- [Aim of the exercise]: The answer is the full set of records, given again exactly and without images.

- [Saved data entries]:
§ §

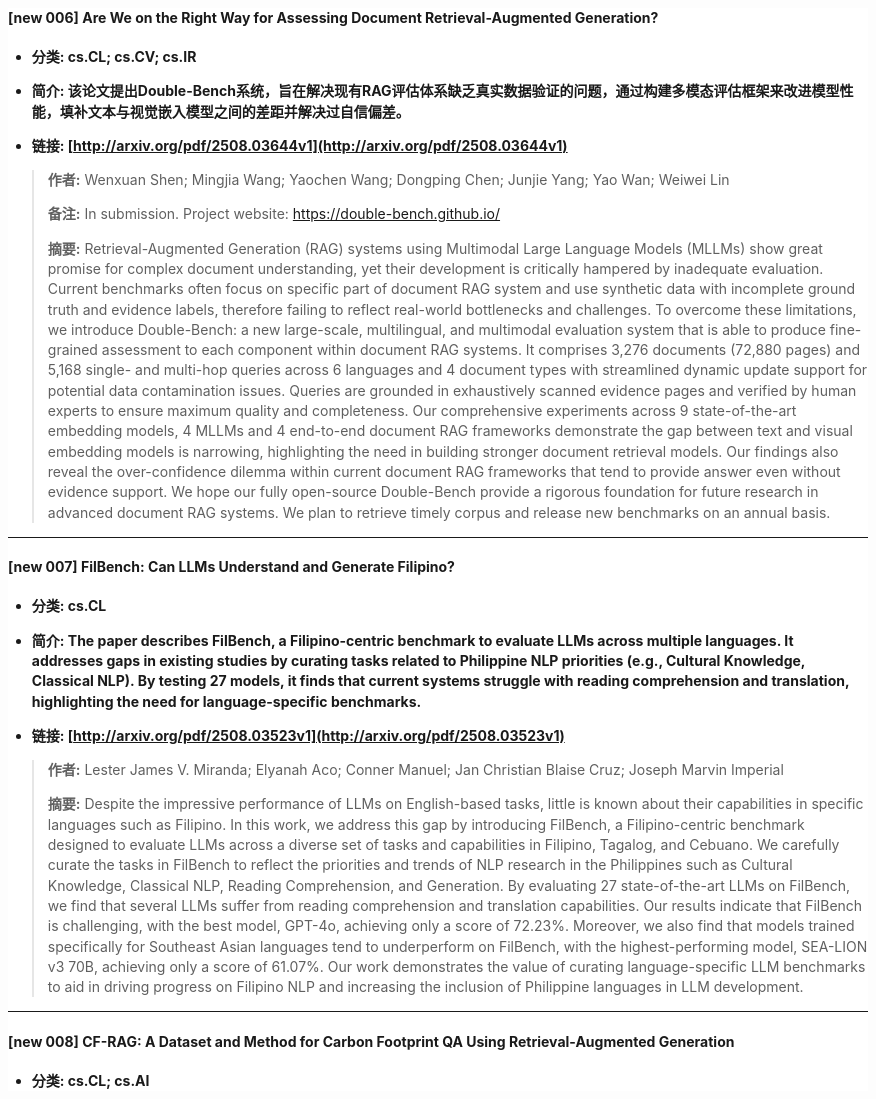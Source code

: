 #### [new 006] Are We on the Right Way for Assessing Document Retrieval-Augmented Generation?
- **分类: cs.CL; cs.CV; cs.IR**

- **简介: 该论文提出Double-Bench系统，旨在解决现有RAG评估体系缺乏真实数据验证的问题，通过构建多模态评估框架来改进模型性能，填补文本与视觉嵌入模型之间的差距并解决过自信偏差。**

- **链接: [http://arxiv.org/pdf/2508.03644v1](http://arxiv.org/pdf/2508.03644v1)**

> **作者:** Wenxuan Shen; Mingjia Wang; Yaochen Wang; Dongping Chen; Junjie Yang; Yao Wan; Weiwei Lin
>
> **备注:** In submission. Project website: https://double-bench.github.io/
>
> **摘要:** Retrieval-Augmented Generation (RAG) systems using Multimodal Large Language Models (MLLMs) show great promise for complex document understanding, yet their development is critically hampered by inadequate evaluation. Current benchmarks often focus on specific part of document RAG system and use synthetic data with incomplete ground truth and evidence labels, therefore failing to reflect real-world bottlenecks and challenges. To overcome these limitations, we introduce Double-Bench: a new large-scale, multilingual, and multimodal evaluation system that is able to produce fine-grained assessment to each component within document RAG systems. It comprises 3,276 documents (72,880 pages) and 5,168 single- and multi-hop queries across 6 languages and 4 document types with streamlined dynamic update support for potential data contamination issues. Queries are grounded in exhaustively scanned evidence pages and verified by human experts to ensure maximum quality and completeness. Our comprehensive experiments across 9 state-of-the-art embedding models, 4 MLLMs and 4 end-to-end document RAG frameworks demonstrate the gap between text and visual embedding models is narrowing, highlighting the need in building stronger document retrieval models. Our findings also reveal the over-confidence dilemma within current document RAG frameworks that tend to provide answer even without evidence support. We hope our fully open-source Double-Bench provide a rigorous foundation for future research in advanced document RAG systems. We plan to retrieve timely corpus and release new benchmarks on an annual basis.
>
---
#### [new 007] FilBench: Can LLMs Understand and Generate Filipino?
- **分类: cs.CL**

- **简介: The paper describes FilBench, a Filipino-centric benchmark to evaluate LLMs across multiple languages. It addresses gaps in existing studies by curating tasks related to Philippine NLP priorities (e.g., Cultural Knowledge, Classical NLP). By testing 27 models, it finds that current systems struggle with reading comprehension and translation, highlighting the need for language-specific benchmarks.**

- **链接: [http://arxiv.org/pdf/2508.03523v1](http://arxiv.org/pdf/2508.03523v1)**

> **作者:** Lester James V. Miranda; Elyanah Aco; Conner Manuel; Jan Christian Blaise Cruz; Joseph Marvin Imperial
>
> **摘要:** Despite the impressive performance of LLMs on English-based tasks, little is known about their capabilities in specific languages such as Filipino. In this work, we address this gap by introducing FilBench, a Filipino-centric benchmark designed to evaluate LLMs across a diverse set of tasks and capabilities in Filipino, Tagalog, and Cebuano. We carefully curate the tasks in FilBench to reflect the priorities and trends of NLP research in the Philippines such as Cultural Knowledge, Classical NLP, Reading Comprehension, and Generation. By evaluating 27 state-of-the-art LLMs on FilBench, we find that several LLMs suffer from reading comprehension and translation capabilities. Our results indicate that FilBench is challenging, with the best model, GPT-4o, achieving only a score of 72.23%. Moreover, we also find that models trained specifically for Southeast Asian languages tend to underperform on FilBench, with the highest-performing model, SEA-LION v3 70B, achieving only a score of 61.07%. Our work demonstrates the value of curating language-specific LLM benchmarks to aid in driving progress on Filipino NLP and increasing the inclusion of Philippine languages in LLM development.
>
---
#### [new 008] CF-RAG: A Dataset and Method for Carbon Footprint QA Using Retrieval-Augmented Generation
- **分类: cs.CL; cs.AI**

§ §

- [Problem solution]:
Source code

: #### [new 006] Are We on the Right Way for Assessing Document Retrieval-Augmented Generation?
- **分类: cs.CL; cs.CV; cs.IR**

- **简介: 该论文提出Double-Bench系统，旨在解决现有RAG评估体系缺乏真实数据验证的问题，通过构建多模态评估框架来改进模型性能，填补文本与视觉嵌入模型之间的差距并解决过自信偏差。**

- **链接: [http://arxiv.org/pdf/2508.03644v1](http://arxiv.org/pdf/2508.03644v1)**

> **作者:** Wenxuan Shen; Mingjia Wang; Yaochen Wang; Dongping Chen; Junjie Yang; Yao Wan; Weiwei Lin
>
> **备注:** In submission. Project website: https://double-bench.github.io/
>
> **摘要:** Retrieval-Augmented Generation (RAG) systems using Multimodal Large Language Models (MLLMs) show great promise for complex document understanding, yet their development is critically hampered by inadequate evaluation. Current benchmarks often focus on specific part of document RAG system and use synthetic data with incomplete ground truth and evidence labels, therefore failing to reflect real-world bottlenecks and challenges. To overcome these limitations, we introduce Double-Bench: a new large-scale, multilingual, and multimodal evaluation system that is able to produce fine-grained assessment to each component within document RAG systems. It comprises 3,276 documents (72,880 pages) and 5,168 single- and multi-hop queries across 6 languages and 4 document types with streamlined dynamic update support for potential data contamination issues. Queries are grounded in exhaustively scanned evidence pages and verified by human experts to ensure maximum quality and completeness. Our comprehensive experiments across 9 state-of-the-art embedding models, 4 MLLMs and 4 end-to-end document RAG frameworks demonstrate the gap between text and visual embedding models is narrowing, highlighting the need in building stronger document retrieval models. Our findings also reveal the over-confidence dilemma within current document RAG frameworks that tend to provide answer even without evidence support. We hope our fully open-source Double-Bench provide a rigorous foundation for future research in advanced document RAG systems. We plan to retrieve timely corpus and release new benchmarks on an annual basis.
>
---
#### [new 007] FilBench: Can LLMs Understand and Generate Filipino?
- **分类: cs.CL**

- **简介: The paper describes FilBench, a Filipino-centric benchmark to evaluate LLMs across multiple languages. It addresses gaps in existing studies by curating tasks related to Philippine NLP priorities (e.g., Cultural Knowledge, Classical NLP). By testing 27 models, it finds that current systems struggle with reading comprehension and translation, highlighting the need for language-specific benchmarks.**

- **链接: [http://arxiv.org/pdf/2508.03523v1](http://arxiv.org/pdf/2508.03523v1)**

> **作者:** Lester James V. Miranda; Elyanah Aco; Conner Manuel; Jan Christian Blaise Cruz; Joseph Marvin Imperial
>
> **摘要:** Despite the impressive performance of LLMs on English-based tasks, little is known about their capabilities in specific languages such as Filipino. In this work, we address this gap by introducing FilBench, a Filipino-centric benchmark designed to evaluate LLMs across a diverse set of tasks and capabilities in Filipino, Tagalog, and Cebuano. We carefully curate the tasks in FilBench to reflect the priorities and trends of NLP research in the Philippines such as Cultural Knowledge, Classical NLP, Reading Comprehension, and Generation. By evaluating 27 state-of-the-art LLMs on FilBench, we find that several LLMs suffer from reading comprehension and translation capabilities. Our results indicate that FilBench is challenging, with the best model, GPT-4o, achieving only a score of 72.23%. Moreover, we also find that models trained specifically for Southeast Asian languages tend to underperform on FilBench, with the highest-performing model, SEA-LION v3 70B, achieving only a score of 61.07%. Our work demonstrates the value of curating language-specific LLM benchmarks to aid in driving progress on Filipino NLP and increasing the inclusion of Philippine languages in LLM development.
>
---
#### [new 008] CF-RAG: A Dataset and Method for Carbon Footprint QA Using Retrieval-Augmented Generation
- **分类: cs.CL; cs.AI**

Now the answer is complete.